Records shown

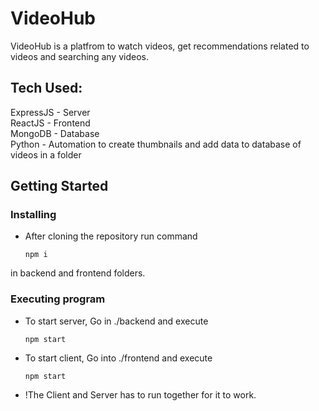 # VideoHub
VideoHub is a platfrom to watch videos, get recommendations related to videos and searching any videos.  

## Tech Used:  
ExpressJS - Server  
ReactJS   - Frontend  
MongoDB   - Database  
Python    - Automation to create thumbnails and add data to database of videos in a folder  

## Getting Started

### Installing

* After cloning the repository run command 
  ```
  npm i
  ```
  
in backend and frontend folders.
### Executing program

* To start server, Go  in ./backend and execute
  ```
  npm start
  ```
* To start client, Go into ./frontend and execute
  ```
  npm start
  ```
* !The Client and Server has to run together for it to work.
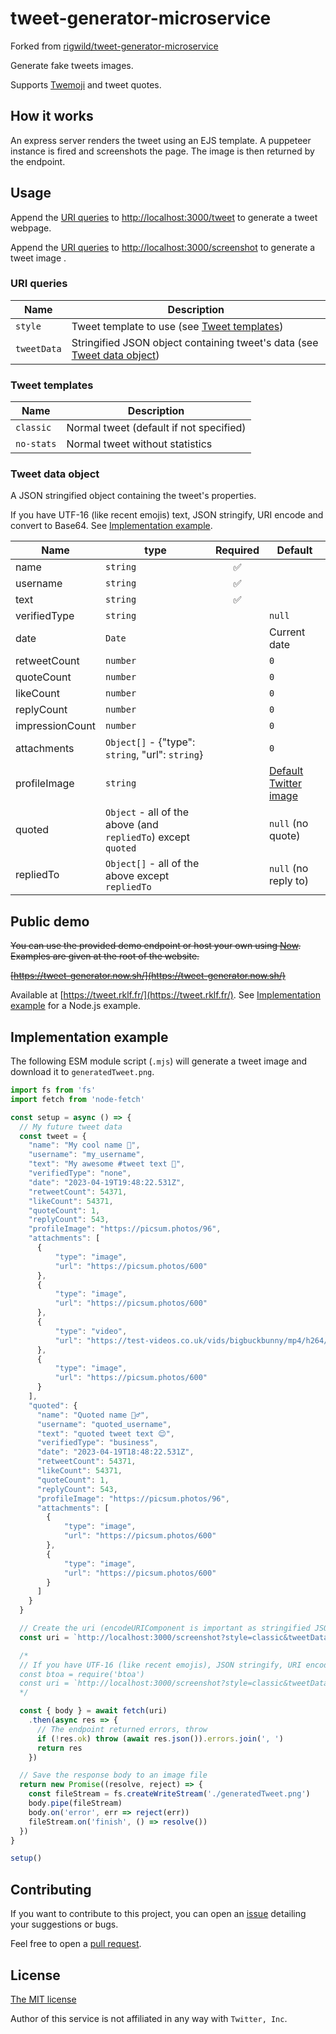 # tweet-generator-microservice
Forked from [rigwild/tweet-generator-microservice](https://github.com/rigwild/tweet-generator-microservice)

Generate fake tweets images.

Supports [Twemoji](https://twemoji.twitter.com/) and tweet quotes.

## How it works
An express server renders the tweet using an EJS template. A puppeteer instance is fired and screenshots the page. The image is then returned by the endpoint.

## Usage
Append the [URI queries](#uri-queries) to [http://localhost:3000/tweet](http://localhost:3000/tweet) to generate a tweet webpage.

Append the [URI queries](#uri-queries) to [http://localhost:3000/screenshot](http://localhost:3000/screenshot) to generate a tweet image .

### URI queries
| Name | Description |
| ---- | ----------- |
| `style` | Tweet template to use (see [Tweet templates](#tweet-templates)) |
| `tweetData` | Stringified JSON object containing tweet's data (see [Tweet data object](#tweet-data-object)) |

### Tweet templates
| Name | Description |
| ---- | ----------- |
| `classic` | Normal tweet (default if not specified) |
| `no-stats` | Normal tweet without statistics |

### Tweet data object
A JSON stringified object containing the tweet's properties.

If you have UTF-16 (like recent emojis) text, JSON stringify, URI encode and convert to Base64. See [Implementation example](#implementation-example).

| Name | type | Required | Default |
| ---- | ---- | :------: | ------- |
| name | `string` | ✅ |  |
| username | `string` | ✅ |  |
| text | `string` | ✅ |  |
| verifiedType | `string` |  | `null` |
| date | `Date` |  | Current date |
| retweetCount | `number` |  | `0` |
| quoteCount | `number` |  | `0` |
| likeCount | `number` |  | `0` |
| replyCount | `number` |  | `0` |
| impressionCount | `number` |  | `0` |
| attachments | `Object[]` - {"type": `string`, "url": `string`} |  | `0` |
| profileImage | `string` |  | [Default Twitter image](https://abs.twimg.com/sticky/default_profile_images/default_profile_400x400.png) |
| quoted | `Object` - all of the above (and `repliedTo`) except `quoted` |  | `null` (no quote) |
| repliedTo | `Object[]` - all of the above except `repliedTo` |  | `null` (no reply to) |

## Public demo
~~You can use the provided demo endpoint or host your own using [Now](https://zeit.co/now). Examples are given at the root of the website.~~

~~[https://tweet-generator.now.sh/](https://tweet-generator.now.sh/)~~

Available at [https://tweet.rklf.fr/](https://tweet.rklf.fr/). See [Implementation example](#implementation-example) for a Node.js example.

## Implementation example
The following ESM module script (`.mjs`) will generate a tweet image and download it to `generatedTweet.png`.

```js
import fs from 'fs'
import fetch from 'node-fetch'

const setup = async () => {
  // My future tweet data
  const tweet = {
    "name": "My cool name 🎉",
    "username": "my_username",
    "text": "My awesome #tweet text 💖",
    "verifiedType": "none",
    "date": "2023-04-19T19:48:22.531Z",
    "retweetCount": 54371,
    "likeCount": 54371,
    "quoteCount": 1,
    "replyCount": 543,
    "profileImage": "https://picsum.photos/96",
    "attachments": [
      {
          "type": "image",
          "url": "https://picsum.photos/600"
      },
      {
          "type": "image",
          "url": "https://picsum.photos/600"
      },
      {
          "type": "video",
          "url": "https://test-videos.co.uk/vids/bigbuckbunny/mp4/h264/1080/Big_Buck_Bunny_1080_10s_1MB.mp4"
      },
      {
          "type": "image",
          "url": "https://picsum.photos/600"
      }
    ],
    "quoted": {
      "name": "Quoted name 🤷‍♂️",
      "username": "quoted_username",
      "text": "quoted tweet text 😌",
      "verifiedType": "business",
      "date": "2023-04-19T18:48:22.531Z",
      "retweetCount": 54371,
      "likeCount": 54371,
      "quoteCount": 1,
      "replyCount": 543,
      "profileImage": "https://picsum.photos/96",
      "attachments": [
        {
            "type": "image",
            "url": "https://picsum.photos/600"
        },
        {
            "type": "image",
            "url": "https://picsum.photos/600"
        }
      ]
    }
  }

  // Create the uri (encodeURIComponent is important as stringified JSON can contain invalid query characters)
  const uri = `http://localhost:3000/screenshot?style=classic&tweetData=${encodeURIComponent(JSON.stringify(tweet))}`)

  /*
  // If you have UTF-16 (like recent emojis), JSON stringify, URI encode and convert to Base64
  const btoa = require('btoa')
  const uri = `http://localhost:3000/screenshot?style=classic&tweetData=${btoa(encodeURIComponent(JSON.stringify(tweet)))}`
  */

  const { body } = await fetch(uri)
    .then(async res => {
      // The endpoint returned errors, throw
      if (!res.ok) throw (await res.json()).errors.join(', ')
      return res
    })

  // Save the response body to an image file
  return new Promise((resolve, reject) => {
    const fileStream = fs.createWriteStream('./generatedTweet.png')
    body.pipe(fileStream)
    body.on('error', err => reject(err))
    fileStream.on('finish', () => resolve())
  })
}

setup()
```

## Contributing
If you want to contribute to this project, you can open an [issue](https://github.com/rklf/tweet-generator-microservice/issues) detailing your suggestions or bugs.

Feel free to open a [pull request](https://github.com/rklf/tweet-generator-microservice/pulls).

## License
[The MIT license](./LICENSE)

Author of this service is not affiliated in any way with `Twitter, Inc`.
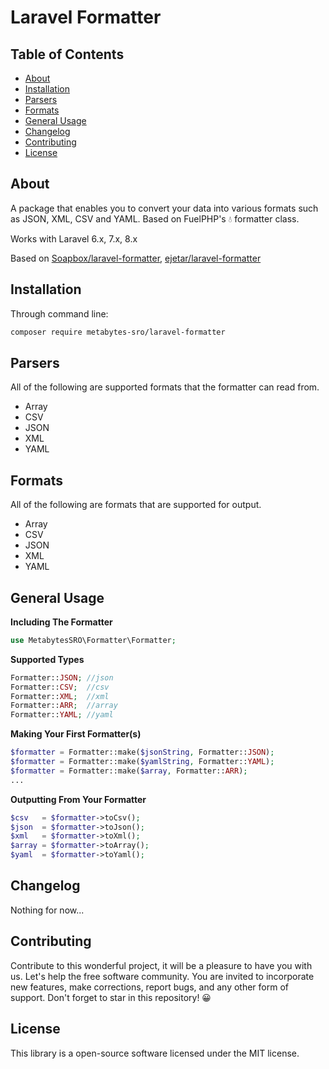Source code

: # Laravel Formatter

## Table of Contents
  * [About](#about)
  * [Installation](#installation)
  * [Parsers](#parsers)
  * [Formats](#formats)
  * [General Usage](#general-usage)
  * [Changelog](#changelog)
  * [Contributing](#contributing)
  * [License](#license)
  
## About
A package that enables you to convert your data into various formats such as JSON, XML, CSV and YAML. Based on FuelPHP's 💧 formatter class.

Works with Laravel 6.x, 7.x, 8.x

Based on [Soapbox/laravel-formatter](https://github.com/Soapbox/laravel-formatter), [ejetar/laravel-formatter](https://github.com/ejetar/laravel-formatter)

## Installation

Through command line:

```bash
composer require metabytes-sro/laravel-formatter
```

## Parsers
All of the following are supported formats that the formatter can read from.
* Array
* CSV
* JSON
* XML
* YAML

## Formats
All of the following are formats that are supported for output.
* Array
* CSV
* JSON
* XML
* YAML

## General Usage

__Including The Formatter__

```php
use MetabytesSRO\Formatter\Formatter;
```

__Supported Types__

```php
Formatter::JSON; //json
Formatter::CSV;  //csv
Formatter::XML;  //xml
Formatter::ARR;  //array
Formatter::YAML; //yaml
```

__Making Your First Formatter(s)__

```php
$formatter = Formatter::make($jsonString, Formatter::JSON);
$formatter = Formatter::make($yamlString, Formatter::YAML);
$formatter = Formatter::make($array, Formatter::ARR);
...
```

__Outputting From Your Formatter__

```php
$csv   = $formatter->toCsv();
$json  = $formatter->toJson();
$xml   = $formatter->toXml();
$array = $formatter->toArray();
$yaml  = $formatter->toYaml();
```

## Changelog
Nothing for now...

## Contributing
Contribute to this wonderful project, it will be a pleasure to have you with us. Let's help the free software community. You are invited to incorporate new features, make corrections, report bugs, and any other form of support.
Don't forget to star in this repository! 😀 

## License
This library is a open-source software licensed under the MIT license.
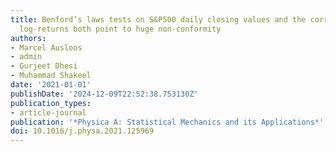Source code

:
 ```yaml
---
title: Benford’s laws tests on S&P500 daily closing values and the corresponding daily
  log-returns both point to huge non-conformity
authors:
- Marcel Ausloos
- admin
- Gurjeet Dhesi
- Muhammad Shakeel
date: '2021-01-01'
publishDate: '2024-12-09T22:52:38.753130Z'
publication_types:
- article-journal
publication: '*Physica A: Statistical Mechanics and its Applications*'
doi: 10.1016/j.physa.2021.125969
---
```

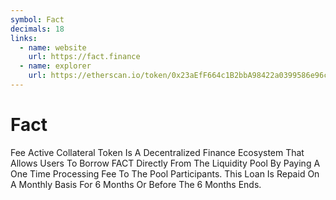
 ```yaml
---
symbol: Fact
decimals: 18
links:
  - name: website
    url: https://fact.finance
  - name: explorer
    url: https://etherscan.io/token/0x23aEfF664c1B2bbA98422a0399586e96cc8a1C92
---
```


# Fact

Fee Active Collateral Token Is A Decentralized Finance Ecosystem That Allows Users To Borrow FACT Directly From The Liquidity Pool By Paying A One Time Processing Fee To The Pool Participants. This Loan Is Repaid On A Monthly Basis For 6 Months Or Before The 6 Months Ends.
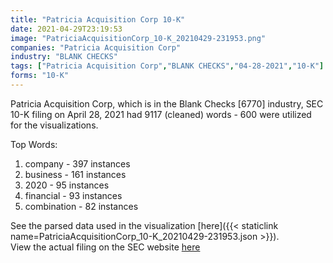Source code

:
 ```yaml
---
title: "Patricia Acquisition Corp 10-K"
date: 2021-04-29T23:19:53
image: "PatriciaAcquisitionCorp_10-K_20210429-231953.png"
companies: "Patricia Acquisition Corp"
industry: "BLANK CHECKS"
tags: ["Patricia Acquisition Corp","BLANK CHECKS","04-28-2021","10-K"]
forms: "10-K"
---
```

Patricia Acquisition Corp, which is in the Blank Checks [6770] industry, SEC 10-K filing on April 28, 2021 had 9117 (cleaned) words - 600 were utilized for the visualizations.

Top Words:
1. company - 397 instances
2. business - 161 instances
3. 2020 - 95 instances
4. financial - 93 instances
5. combination - 82 instances


See the parsed data used in the visualization [here]({{< staticlink name=PatriciaAcquisitionCorp_10-K_20210429-231953.json >}}).  
View the actual filing on the SEC website [here](https://www.sec.gov/Archives/edgar/data/1832483/0001213900-21-023304.txt)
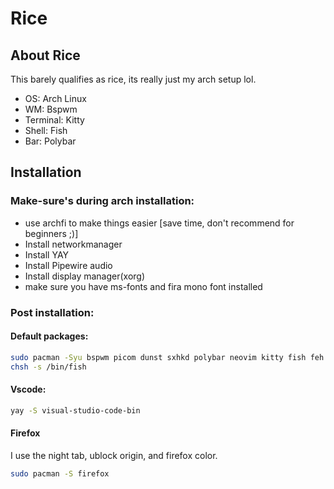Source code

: # Rice

## About Rice

This barely qualifies as rice, its really just my arch setup lol.

- OS: Arch Linux
- WM: Bspwm
- Terminal: Kitty
- Shell: Fish
- Bar: Polybar

## Installation

### Make-sure's during arch installation:

- use archfi to make things easier [save time, don't recommend for beginners ;)]
- Install networkmanager
- Install YAY
- Install Pipewire audio
- Install display manager(xorg)
- make sure you have ms-fonts and fira mono font installed

### Post installation:

#### Default packages:

```bash
sudo pacman -Syu bspwm picom dunst sxhkd polybar neovim kitty fish feh xsetroot xclip maim rofi
chsh -s /bin/fish
```

#### Vscode:

```bash
yay -S visual-studio-code-bin

```

#### Firefox

I use the night tab, ublock origin, and firefox color.

```bash
sudo pacman -S firefox
```
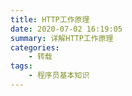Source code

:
 ```yaml
---
title: HTTP工作原理
date: 2020-07-02 16:19:05
summary: 详解HTTP工作原理
categories:
    - 转载
tags:
    - 程序员基本知识
---
```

Instructions for the task
If a line in the data above holds the word "execute", count it; give only the total.

Response area
2